The rates increase is now a fait accompli (“More light shed on IPART rates decision”, CCN 294), but what assurance do we have that these new imposts will achieve the results that we are promised?
It seems that IPART has been disquietingly casual in its decision to entrust Council with the responsibility for spending these extra funds wisely, particularly since, in making its decision, it has drawn particular attention to “shortfalls in Council’s consultation with the community”, has noted “uncertainty around the Council’s long term financial modelling”, has commented that “Council does not have a demonstrated track record of delivering cost savings or efficiencies” and has criticized Council’s “poor history of realizing cost savings, including failing to recognise synergies from amalgamation”.
Despite these caveats which, one would have thought, might have justified a more cautious decision, IPART has approved the significantly increased burden on ratepayers, with the off-hand comment that the Office of Local Government will be responsible for oversight of proper use of the funds.

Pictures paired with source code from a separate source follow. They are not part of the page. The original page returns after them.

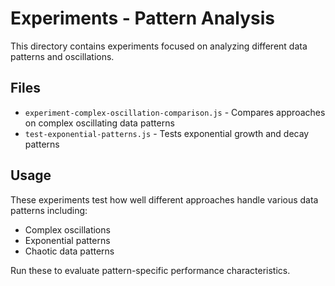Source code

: # Experiments - Pattern Analysis

This directory contains experiments focused on analyzing different data patterns and oscillations.

## Files

- `experiment-complex-oscillation-comparison.js` - Compares approaches on complex oscillating data patterns
- `test-exponential-patterns.js` - Tests exponential growth and decay patterns

## Usage

These experiments test how well different approaches handle various data patterns including:
- Complex oscillations
- Exponential patterns
- Chaotic data patterns

Run these to evaluate pattern-specific performance characteristics.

The Office of Local Government had oversight of the Council for the three years during which it plunged us into the financial morass (as did the NSW Audit Office and the Council auditors), so what faith can we put in the competence of this body?
Would it be an enormous surprise if, at the end of three years, we found ourselves in the same situation as we face now, with another application to IPART for more funds, because Council has not performed up to standard and met its obligations?
The squandering of funds on the unnecessary referendum, on a dubious Warnervale airport study and on a proposed new Gosford waterfront plan, amongst other fripperies, doesn’t inspire confidence that the Council has any sense of the priorities of the community.
When local libraries are being closed or curtailed, despite the fact that they have strong support from locals, to provide funds for activities that are of highly uncertain value, it doesn’t sound as though “shortfalls in Council’s consultation with the community” are going to be remedied any time soon.
Why does the Council have more staff now than the two councils together had before amalgamation; why is work being farmed out to contractors when there is supposedly qualified Council staff available; why is so much of our vital business being conducted in secret when we are the primary stakeholders in the decisions being made?
There are many questions to be pondered when our next rates bills come in.